Sure, the presidential election is going to be tight this year, but it doesn't have a monopoly on political excitement.
On Sunday, conservative political commentator Alan Keyes announced he would enter the Illinois race for U.S. Senate, taking on rising Democratic star Barack Obama. Minor detail: Keyes lives in Maryland and has never lived in Illinois. But this is only the latest twist in what is shaping up to be one of the most memorable political contests in recent history.
The fun started six weeks ago when Obama’s first Republican opponent, Jack Ryan, was forced to drop out after court files from his divorce were unsealed — revealing that he had pressured his ex-wife, actress Jeri Ryan ("Star Trek: Voyager," "Boston Public"), into accompanying him to sex clubs in Europe. Ryan was out.
After approaching other local Republican politicians with little success, the Illinois Republican Party expanded its search to include such untraditional candidates as '70s rocker Ted Nugent and former Chicago Bears coach Mike Ditka. Neither jumped at the opportunity.
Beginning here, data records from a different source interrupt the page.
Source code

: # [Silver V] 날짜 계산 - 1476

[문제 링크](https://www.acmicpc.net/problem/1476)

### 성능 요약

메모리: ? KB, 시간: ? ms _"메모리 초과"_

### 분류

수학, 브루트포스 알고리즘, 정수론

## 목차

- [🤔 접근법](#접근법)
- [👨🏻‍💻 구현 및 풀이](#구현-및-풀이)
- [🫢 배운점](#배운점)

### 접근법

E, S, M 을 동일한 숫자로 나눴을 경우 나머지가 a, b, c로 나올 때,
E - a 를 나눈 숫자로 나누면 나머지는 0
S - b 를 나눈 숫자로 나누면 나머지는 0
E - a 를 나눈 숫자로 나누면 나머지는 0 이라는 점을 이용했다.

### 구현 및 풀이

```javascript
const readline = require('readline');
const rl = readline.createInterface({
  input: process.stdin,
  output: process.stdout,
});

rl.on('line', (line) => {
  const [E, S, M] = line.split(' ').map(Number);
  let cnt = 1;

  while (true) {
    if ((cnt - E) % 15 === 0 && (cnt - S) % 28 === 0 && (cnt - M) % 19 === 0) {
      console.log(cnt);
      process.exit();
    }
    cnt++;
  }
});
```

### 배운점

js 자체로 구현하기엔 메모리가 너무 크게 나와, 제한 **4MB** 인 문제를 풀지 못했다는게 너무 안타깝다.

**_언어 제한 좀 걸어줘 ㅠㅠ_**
With less than three months till the election, the increasingly desperate Illinois Republicans turned to someone who lived halfway across the country. Keyes, a former ambassador to the United Nations and a four-time losing political candidate (in 1988 and 1992 races for the Senate in Maryland and for the presidency in 1996 and 2000), has spent most of the past decade writing books and hosting talk shows.
Was the fact that Keyes might not know Springfield from Spring Grove a problem? Or the fact that in 2000, when Keyes was courted by New York Republicans to run against Hillary Clinton, he told Fox News that he "deeply resent[ed] the destruction of federalism represented by Hillary Clinton's willingness to go into a state she doesn't even live in and pretend to represent people there. So I certainly wouldn't imitate it."
Apparently none of that mattered to hard-pressed Illinois Republicans. It’s not illegal, for one thing — according to federal law, Keyes has until Election Day to establish residency in Illinois. In addition, Keyes also tried to show that there is precedent for this sort of thing in Illinois (kind of). In announcing his candidacy, Keyes made much of the fact that while Abraham Lincoln was born in Kentucky, he later ran for Senate in Illinois. According to Keyes, “I’ve lived in the Land of Lincoln [ideologically] all my life, and I will be proud to call Illinois my home.” Not mentioned was the fact that Lincoln had lived in Illinois for 25 years before his first Senate bid.
Keyes also invoked Lincoln in predicting debates similar to the famed Lincoln-Douglas debates of the 1850s, a comparison that may not be far off. Obama and Keyes are both Harvard-educated thinkers and gifted speakers. Obama recently wowed the crowd at the Democratic National Convention (see "Who Is Barack Obama?"), while Keyes is one of the most fiery political orators around. Both are also unafraid to stand up for what they believe — Keyes is a vocal opponent of abortion, gay rights and gun control, and he claims he decided to enter the race after reviewing Obama's opposing record on these issues and determining someone had to challenge him.
No matter who wins, history will be made because it will be the first race between two black candidates for a statewide office. Whoever wins will become only the third black Senator since Reconstruction (just the fifth overall) and the only one currently serving in the Senate.
Obama is considered the favorite. Illinois is an increasingly Democratic state, and he has had a five-month head start in which to travel the state, shaking hands and raising money. Yet if anyone can shake things up in the next three months, it’s Keyes. In his announcement, Keyes promised "a battle like this nation has never seen," and he's hoping that this race hasn’t taken its last twist.